There is a lot more the Islanders can do on the ice to give themselves a chance, at least to extend the series and send it back to Brooklyn for Game 5 on Sunday night. The offensive confidence frittered away during the 10-day break between series, and it was helped along by the Hurricanes playing a swarming defensive style. Each game has been relatively close — the 5-2 score in Game 3 abetted by two late empty-net goals — but all of the big plays have been made by Carolina.
“We understand and we talk about how close these games have been,” Lee said. “Not a bounce, but a play here or there, the series could be 2-1 or 1-2. It could be different than what it is. But at the same time, we’re down 3-0.”

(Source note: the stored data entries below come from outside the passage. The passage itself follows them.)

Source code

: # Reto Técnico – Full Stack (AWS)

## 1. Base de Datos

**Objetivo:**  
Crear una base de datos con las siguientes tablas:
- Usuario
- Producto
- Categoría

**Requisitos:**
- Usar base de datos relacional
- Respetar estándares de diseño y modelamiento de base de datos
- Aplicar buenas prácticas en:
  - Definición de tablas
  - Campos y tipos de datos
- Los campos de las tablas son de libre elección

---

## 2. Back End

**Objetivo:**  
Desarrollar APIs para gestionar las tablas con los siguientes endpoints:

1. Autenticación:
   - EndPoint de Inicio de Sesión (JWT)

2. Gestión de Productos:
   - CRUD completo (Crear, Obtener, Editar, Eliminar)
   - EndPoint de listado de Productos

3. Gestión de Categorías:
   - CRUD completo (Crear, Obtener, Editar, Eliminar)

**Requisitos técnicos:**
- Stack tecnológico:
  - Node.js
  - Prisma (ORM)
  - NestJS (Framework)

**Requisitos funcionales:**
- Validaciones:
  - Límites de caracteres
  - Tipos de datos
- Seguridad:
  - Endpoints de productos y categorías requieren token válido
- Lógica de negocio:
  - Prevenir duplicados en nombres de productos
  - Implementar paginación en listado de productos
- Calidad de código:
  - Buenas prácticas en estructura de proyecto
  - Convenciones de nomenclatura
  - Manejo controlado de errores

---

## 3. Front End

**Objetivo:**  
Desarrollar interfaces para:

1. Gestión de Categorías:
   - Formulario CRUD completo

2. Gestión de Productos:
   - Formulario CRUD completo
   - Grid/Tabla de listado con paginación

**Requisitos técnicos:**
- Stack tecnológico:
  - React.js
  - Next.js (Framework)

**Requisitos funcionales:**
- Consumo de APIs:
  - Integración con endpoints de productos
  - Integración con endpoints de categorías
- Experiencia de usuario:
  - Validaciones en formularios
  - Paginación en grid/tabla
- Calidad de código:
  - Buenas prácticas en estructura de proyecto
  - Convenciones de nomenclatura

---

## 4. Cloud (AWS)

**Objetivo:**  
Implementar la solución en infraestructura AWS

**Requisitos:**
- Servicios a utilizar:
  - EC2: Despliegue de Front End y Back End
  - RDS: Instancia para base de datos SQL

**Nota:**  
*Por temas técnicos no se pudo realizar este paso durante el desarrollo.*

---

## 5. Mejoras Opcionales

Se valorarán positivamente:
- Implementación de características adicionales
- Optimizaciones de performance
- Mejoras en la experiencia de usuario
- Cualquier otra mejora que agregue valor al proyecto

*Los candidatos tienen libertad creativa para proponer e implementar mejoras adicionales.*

Perhaps the biggest culprit in the Islanders’ current predicament has been losing the mental sharpness that defined their first-round performance. As the Hurricanes came off a double-overtime Game 7 to beat the Capitals, the Islanders moseyed into the series with no ability to maintain the mentality needed in the postseason.

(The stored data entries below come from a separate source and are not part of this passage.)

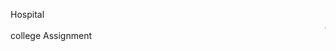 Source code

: <bold> Hospital </bold>
<marquee>A console app for hospital keeping patient details and billing stuff. </marquee>
<bold> college Assignment </bold>
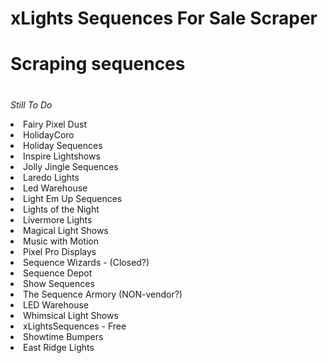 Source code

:# xLights Sequences For Sale Scraper
#
#
# Scraping sequences

#
<i>Still To Do</i>
<uol>
<li>Fairy Pixel Dust</li>
<li>HolidayCoro</li>
<li>Holiday Sequences</li>
<li>Inspire Lightshows</li>
<li>Jolly Jingle Sequences</li>
<li>Laredo Lights</li>
<li>Led Warehouse</li>
<li>Light Em Up Sequences</li>
<li>Lights of the Night</li>
<li>Livermore Lights</li>
<li>Magical Light Shows</li>
<li>Music with Motion</li>
<li>Pixel Pro Displays</li>
<li>Sequence Wizards - (Closed?)</li>
<li>Sequence Depot</li>
<li>Show Sequences</li>
<li>The Sequence Armory (NON-vendor?)</li>
<li>LED Warehouse</li>
<li>Whimsical Light Shows</li>
<li>xLightsSequences - Free</li>
<li>Showtime Bumpers</li>
<li>East Ridge Lights</li>
</uol>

“You can’t replicate playing and you can’t replicate mindset,” coach Barry Trotz said. “That’s why you see the teams in the National Hockey League, they all go through it — they go through slumps, [and] they go through times when you can’t lose a game no matter how hard you try. That’s sometimes the way it goes.”
Through the series’ first three games, the Islanders just couldn’t get going. They couldn’t force Carolina into turning the puck over as much as they did with the careless Penguins, so the transition game has been almost nonexistent. Working down low, they haven’t been able to create much space, and so many of the good chances they have gotten were bungled.
There is a big difference between poor execution and bad luck.
“Yeah, we’re in a huge hole. And we have to find a way to climb out of it,” Lee said. “But you can’t climb out of it in one game.”
Yet the season could be over with one more lackluster performance. Trotz called Friday night “our Game 7,” but then there are three more waiting if they want to move on.
It’s a huge challenge, one that only four teams have completed — including the 1975 Islanders, and most recently the 2014 Kings. But the other 208 teams who faced the same deficit lost the series in some manner, giving the current Islanders a historical precedent of a 1.9 percent chance of pulling this off.
“It’s not an ideal situation for us, we know exactly where we’re at,” center Mat Barzal said. “This group is pretty resilient and we’re definitely not going to go away easy. We’re going to fight to that last buzzer. Anything can happen. Crazier things have happened, so who knows?”
And so the Islanders keep on believing, because there is nothing else.